Winter and Bryant have a classic mentor/pupil relationship. In my 2005 interview with Bryant, he compared Winter to "Yoda" because of Winter's deep understanding of the game. Bryant respects Winter and credits him for helping to improve his game. So, when Winter chuckles and says that Bryant "has his game plan" for defense that does not mean that Bryant simply ignores whatever Winter tells him. That is part of their continuing dialogue. Of course, none of this will be of the slightest interest to Mr. "Awful," because all he wants to do is glorify Nash, villify Bryant and score "points" against me.

I have very specific, well grounded reasons for calling Kobe Bryant the NBA's best player and in "Awful" Analysis I succinctly stated why Kobe Bryant is the best player in the NBA: "...he is the most skilled and most complete player in the game today: he can score from inside or outside, finish and dribble with either hand, rebound, pass and defend. His footwork, pivoting and shot faking are text book." Mr. "Awful" will never discuss Kobe Bryant in scouting terms or objectively compare him to other players because he is either not able to do so or because he understands just enough to know that such an analysis would hardly strengthen his case for Steve Nash.

In that same post, I went on to say, "Steve Nash is a great point guard in the mold of John Stockton, Mark Price, Kevin Johnson and other great 80s/90s guards, an idea that Kenny Smith agreed with when I interviewed him. Nash is certainly a worthy MVP candidate but he is not as skilled as Bryant is. The Dallas Mavericks let Nash go two years ago but Dirk Nowitzki and his team are playing better than ever. I would vote Bryant as the MVP, with Nowitzki second and Nash third."

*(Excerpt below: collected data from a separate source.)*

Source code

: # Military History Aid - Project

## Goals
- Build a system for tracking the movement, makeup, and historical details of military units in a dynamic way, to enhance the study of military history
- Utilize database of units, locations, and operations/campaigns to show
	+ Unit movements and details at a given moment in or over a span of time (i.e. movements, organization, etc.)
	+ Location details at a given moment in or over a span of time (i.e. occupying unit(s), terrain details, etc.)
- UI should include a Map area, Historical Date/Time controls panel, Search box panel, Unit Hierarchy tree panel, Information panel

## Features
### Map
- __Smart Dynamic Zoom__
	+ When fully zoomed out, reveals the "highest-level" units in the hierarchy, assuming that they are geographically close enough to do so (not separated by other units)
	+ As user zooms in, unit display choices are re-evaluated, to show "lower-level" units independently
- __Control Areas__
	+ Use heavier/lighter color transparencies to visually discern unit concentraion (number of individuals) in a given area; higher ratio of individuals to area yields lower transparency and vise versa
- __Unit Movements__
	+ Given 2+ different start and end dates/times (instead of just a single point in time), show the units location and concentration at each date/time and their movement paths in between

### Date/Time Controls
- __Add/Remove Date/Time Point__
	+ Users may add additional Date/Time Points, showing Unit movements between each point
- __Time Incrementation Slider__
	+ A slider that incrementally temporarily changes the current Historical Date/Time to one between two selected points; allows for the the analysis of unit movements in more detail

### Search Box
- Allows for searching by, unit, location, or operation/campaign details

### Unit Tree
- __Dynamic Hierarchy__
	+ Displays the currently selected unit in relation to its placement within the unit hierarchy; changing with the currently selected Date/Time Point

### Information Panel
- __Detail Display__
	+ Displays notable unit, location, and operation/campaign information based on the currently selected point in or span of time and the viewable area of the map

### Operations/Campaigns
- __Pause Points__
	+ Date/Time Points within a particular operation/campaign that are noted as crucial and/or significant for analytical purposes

It is interesting to debate whether or not the "best player" should receive the MVP award if his team is not in the top four in the standings. Intelligent people can disagree about that one. I think that skill level is of paramount importance, along with "value" to one's team. That is not to say that Nash or Nowitzki are not "worthy" in my opinion but simply that Bryant is more worthy, from my point of view.

While this post deals with one particular person who apparently would not know Tex Winter from Tex Rickard, in an upcoming post I will discuss some general signs that are helpful in detecting wack NBA analysis, of which there is sadly no shortage nowadays.